For Zac and Sara Painter, it may have been inevitable.
It began simply, when the two Greenville advertising professionals started a database of South Carolina-made products and discovered a lack of locally made sportswear. Sensing a unique Palmetto State opportunity, they founded Loggerhead Apparel.
From the day the couple sold their first polo shirts in February 2011, their business has embraced parallel passions, rooted in their childhoods: boosting South Carolina’s textile industry and protecting the state’s loggerhead sea turtles.
“Both of these things are endangered species,” Zac says. “Unless we pay attention to both, they could both go away forever.”
Zac witnessed the decline of the textile industry in Spartanburg. His mill-village home was within view of the Phillips Fibers plant where his grandparents worked, and he remembers the plant closing during his high school years. Sara grew up near Cape Romain National Wildlife Refuge, home to the largest population of sea turtle nests north of Florida.

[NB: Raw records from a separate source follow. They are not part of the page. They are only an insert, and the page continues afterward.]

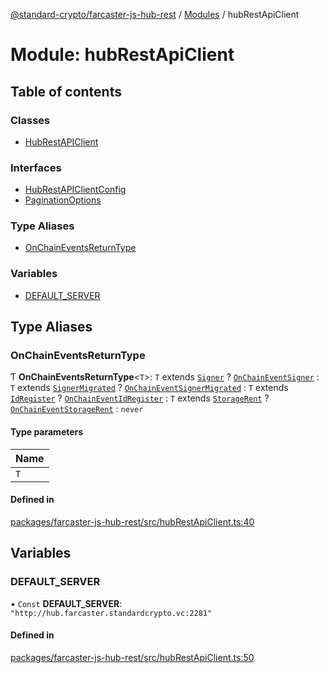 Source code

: [@standard-crypto/farcaster-js-hub-rest](../README.md) / [Modules](../modules.md) / hubRestApiClient

# Module: hubRestApiClient

## Table of contents

### Classes

- [HubRestAPIClient](../classes/hubRestApiClient.HubRestAPIClient.md)

### Interfaces

- [HubRestAPIClientConfig](../interfaces/hubRestApiClient.HubRestAPIClientConfig.md)
- [PaginationOptions](../interfaces/hubRestApiClient.PaginationOptions.md)

### Type Aliases

- [OnChainEventsReturnType](hubRestApiClient.md#onchaineventsreturntype)

### Variables

- [DEFAULT\_SERVER](hubRestApiClient.md#default_server)

## Type Aliases

### OnChainEventsReturnType

Ƭ **OnChainEventsReturnType**<`T`\>: `T` extends [`Signer`](../enums/openapi.OnChainEventType.md#signer) ? [`OnChainEventSigner`](openapi.md#onchaineventsigner) : `T` extends [`SignerMigrated`](../enums/openapi.OnChainEventType.md#signermigrated) ? [`OnChainEventSignerMigrated`](openapi.md#onchaineventsignermigrated) : `T` extends [`IdRegister`](../enums/openapi.OnChainEventType.md#idregister) ? [`OnChainEventIdRegister`](openapi.md#onchaineventidregister) : `T` extends [`StorageRent`](../enums/openapi.OnChainEventType.md#storagerent) ? [`OnChainEventStorageRent`](openapi.md#onchaineventstoragerent) : `never`

#### Type parameters

| Name |
| :------ |
| `T` |

#### Defined in

[packages/farcaster-js-hub-rest/src/hubRestApiClient.ts:40](https://github.com/standard-crypto/farcaster-js/blob/main/packages/farcaster-js-hub-rest/src/hubRestApiClient.ts#L40)

## Variables

### DEFAULT\_SERVER

• `Const` **DEFAULT\_SERVER**: ``"http://hub.farcaster.standardcrypto.vc:2281"``

#### Defined in

[packages/farcaster-js-hub-rest/src/hubRestApiClient.ts:50](https://github.com/standard-crypto/farcaster-js/blob/main/packages/farcaster-js-hub-rest/src/hubRestApiClient.ts#L50)
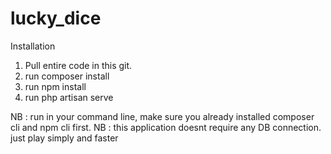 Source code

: # lucky_dice

Installation
1. Pull entire code in this git.
2. run composer install
3. run npm install
4. run php artisan serve

NB : run in your command line, make sure you already installed composer cli and npm cli first.
NB : this application doesnt require any DB connection. just play simply and faster
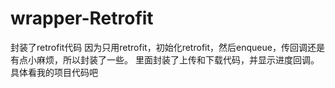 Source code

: # wrapper-Retrofit
封装了retrofit代码
因为只用retrofit，初始化retrofit，然后enqueue，传回调还是有点小麻烦，所以封装了一些。
里面封装了上传和下载代码，并显示进度回调。
具体看我的项目代码吧
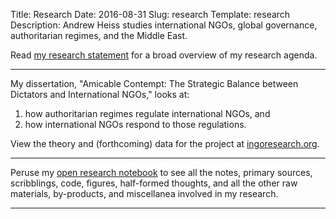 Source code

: Title: Research
Date: 2016-08-31
Slug: research
Template: research
Description: Andrew Heiss studies international NGOs, global governance, authoritarian regimes, and the Middle East.

Read [my research statement](/files/research/2016-08-31-andrew-heiss-research-statement.pdf) for a broad overview of my research agenda.

---

My dissertation, "Amicable Contempt: The Strategic Balance between Dictators and International NGOs," looks at:

1. how authoritarian regimes regulate international NGOs, and
2. how international NGOs respond to those regulations.

View the theory and (forthcoming) data for the project at [ingoresearch.org](https://www.ingoresearch.org/).

---

Peruse my [open research notebook](https://notebook.andrewheiss.com/) to see all the notes, primary sources, scribblings, code, figures, half-formed thoughts, and all the other raw materials, by-products, and miscellanea involved in my research.

---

Loggerhead Apparel was founded on the Painters’ commitment to preserving what is special in South Carolina, and that has resonated with shoppers. All Loggerhead apparel is assembled in the Palmetto State, and 10 percent of every sale supports turtle conservation projects.
“We were genuinely trying to do something good from the very beginning—when that’s the case, people are more likely to cheer for you and help you,” Zac says.